Metabolix, Inc. has a market cap of $67.4 million; its shares were traded at around $1.9301 with and P/S ratio of 47.3. Metabolix, Inc. had an annual average earning growth of 3.9% over the past 5 years.

Highlight of Business Operations:

The Company engaged in various transactions with Tepha, Inc., a related party, and recorded $59 and $94 of license and royalty revenue during the three months and six months ended June 30, 2012, respectively. During the three and six months ended June 30, 2011, the Company recorded license and royalty revenue from Tepha, Inc. of $92 and $393, respectively. As of June 30, 2012 and December 31, 2011, the Company had no outstanding receivables due from Tepha.
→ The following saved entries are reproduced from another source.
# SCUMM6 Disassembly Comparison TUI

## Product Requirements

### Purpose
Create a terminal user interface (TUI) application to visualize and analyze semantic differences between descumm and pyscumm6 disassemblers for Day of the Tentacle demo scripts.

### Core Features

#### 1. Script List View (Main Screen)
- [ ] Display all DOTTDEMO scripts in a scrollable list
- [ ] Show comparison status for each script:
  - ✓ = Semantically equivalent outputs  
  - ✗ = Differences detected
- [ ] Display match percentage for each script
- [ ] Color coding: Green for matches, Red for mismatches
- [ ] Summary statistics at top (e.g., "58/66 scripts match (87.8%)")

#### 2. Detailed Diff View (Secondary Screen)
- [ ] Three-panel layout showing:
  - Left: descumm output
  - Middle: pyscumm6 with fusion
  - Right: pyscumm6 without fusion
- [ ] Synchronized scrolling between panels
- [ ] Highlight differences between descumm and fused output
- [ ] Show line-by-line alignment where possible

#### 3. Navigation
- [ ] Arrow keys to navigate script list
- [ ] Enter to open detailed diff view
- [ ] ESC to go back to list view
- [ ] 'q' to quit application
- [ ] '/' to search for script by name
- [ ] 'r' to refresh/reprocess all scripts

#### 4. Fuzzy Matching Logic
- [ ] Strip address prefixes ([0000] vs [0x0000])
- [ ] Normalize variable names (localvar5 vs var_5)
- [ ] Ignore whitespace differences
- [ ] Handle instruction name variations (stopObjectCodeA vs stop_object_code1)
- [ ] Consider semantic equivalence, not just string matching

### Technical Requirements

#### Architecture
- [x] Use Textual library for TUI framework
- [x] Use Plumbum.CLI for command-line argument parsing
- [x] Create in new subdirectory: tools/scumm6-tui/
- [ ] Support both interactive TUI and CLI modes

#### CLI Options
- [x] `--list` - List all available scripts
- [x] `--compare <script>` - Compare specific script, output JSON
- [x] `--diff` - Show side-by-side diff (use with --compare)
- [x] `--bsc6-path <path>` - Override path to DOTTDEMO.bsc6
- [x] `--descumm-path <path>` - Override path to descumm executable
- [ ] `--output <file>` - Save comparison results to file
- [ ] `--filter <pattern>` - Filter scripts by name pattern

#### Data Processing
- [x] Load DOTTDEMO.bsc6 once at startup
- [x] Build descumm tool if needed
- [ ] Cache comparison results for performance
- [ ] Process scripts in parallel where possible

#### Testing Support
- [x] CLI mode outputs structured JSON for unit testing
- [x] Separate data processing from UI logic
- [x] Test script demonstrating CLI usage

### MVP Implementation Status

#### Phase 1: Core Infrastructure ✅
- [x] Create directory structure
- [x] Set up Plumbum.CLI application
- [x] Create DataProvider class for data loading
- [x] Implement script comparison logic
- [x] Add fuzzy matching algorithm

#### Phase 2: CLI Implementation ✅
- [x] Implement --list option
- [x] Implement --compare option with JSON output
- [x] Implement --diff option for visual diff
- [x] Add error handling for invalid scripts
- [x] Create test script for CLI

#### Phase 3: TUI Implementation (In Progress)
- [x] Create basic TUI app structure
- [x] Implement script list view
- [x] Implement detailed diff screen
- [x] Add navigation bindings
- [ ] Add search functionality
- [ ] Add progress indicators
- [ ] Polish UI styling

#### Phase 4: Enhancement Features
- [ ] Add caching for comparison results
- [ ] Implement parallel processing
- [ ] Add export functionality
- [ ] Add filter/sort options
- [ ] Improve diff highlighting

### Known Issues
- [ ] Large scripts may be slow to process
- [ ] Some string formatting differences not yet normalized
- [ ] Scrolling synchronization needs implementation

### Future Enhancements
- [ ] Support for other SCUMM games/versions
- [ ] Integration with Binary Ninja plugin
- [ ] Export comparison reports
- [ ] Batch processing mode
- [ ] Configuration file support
Total revenue was $923 and $191 for the three months ended June 30, 2012 and 2011, respectively. During the three months ended June 30, 2012, we recognized $461 of government grant revenue compared to $99 for the respective period in 2011. Grant revenue for the three months ended June 30, 2012 primarily consisted of $366 in revenue earned from the Renewable Enhanced Feedstocks for Advanced Biofuels and Bioproducts (REFABB) grant awarded by the U.S. Department of Energy in mid-2011. No revenue was recorded from this grant in the second quarter of 2011. We also recognized $373 of product revenue from sales of biopolymer inventory, including some excess raw materials, acquired in March 2012 from our terminated Telles joint venture with ADM. There was no product revenue recorded by Metabolix during the three months ended June 30, 2011 since sales of biopolymer prior to the termination of the joint venture were recorded by Telles. As we implement sales terms in Q3 2012 that will allow a limited right of return on future product sales for a 60 day period, we anticipate that we will defer revenue until the expiration of that 60 day period. Following the impact of these new sales terms in the period of adoption, we expect revenue will increase as we continue to commercialize Mirel and the product gains market acceptance.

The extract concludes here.